> [TASK OBJECTIVE]: For any picture in the lines below, please leave it out and copy the rest exactly.

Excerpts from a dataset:
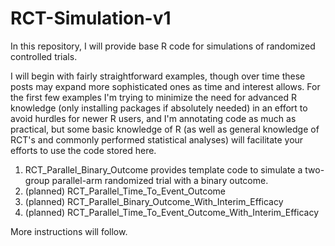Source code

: # RCT-Simulation-v1

In this repository, I will provide base R code for simulations of randomized controlled trials.  

I will begin with fairly straightforward examples, though over time these posts may expand more sophisticated ones as time and interest allows.  For the first few examples I'm trying to minimize the need for advanced R knowledge (only installing packages if absolutely needed) in an effort to avoid hurdles for newer R users, and I'm annotating code as much as practical, but some basic knowledge of R (as well as general knowledge of RCT's and commonly performed statistical analyses) will facilitate your efforts to use the code stored here.

1. RCT_Parallel_Binary_Outcome provides template code to simulate a two-group parallel-arm randomized trial with a binary outcome.
2. (planned) RCT_Parallel_Time_To_Event_Outcome
3. (planned) RCT_Parallel_Binary_Outcome_With_Interim_Efficacy
4. (planned) RCT_Parallel_Time_To_Event_Outcome_With_Interim_Efficacy

More instructions will follow.
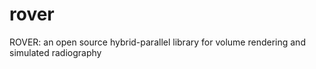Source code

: # rover
ROVER: an open source hybrid-parallel library for volume rendering and simulated radiography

> [REPLY]:
Source code

: # RCT-Simulation-v1

In this repository, I will provide base R code for simulations of randomized controlled trials.  

I will begin with fairly straightforward examples, though over time these posts may expand more sophisticated ones as time and interest allows.  For the first few examples I'm trying to minimize the need for advanced R knowledge (only installing packages if absolutely needed) in an effort to avoid hurdles for newer R users, and I'm annotating code as much as practical, but some basic knowledge of R (as well as general knowledge of RCT's and commonly performed statistical analyses) will facilitate your efforts to use the code stored here.

1. RCT_Parallel_Binary_Outcome provides template code to simulate a two-group parallel-arm randomized trial with a binary outcome.
2. (planned) RCT_Parallel_Time_To_Event_Outcome
3. (planned) RCT_Parallel_Binary_Outcome_With_Interim_Efficacy
4. (planned) RCT_Parallel_Time_To_Event_Outcome_With_Interim_Efficacy

More instructions will follow.
Source code

: # rover
ROVER: an open source hybrid-parallel library for volume rendering and simulated radiography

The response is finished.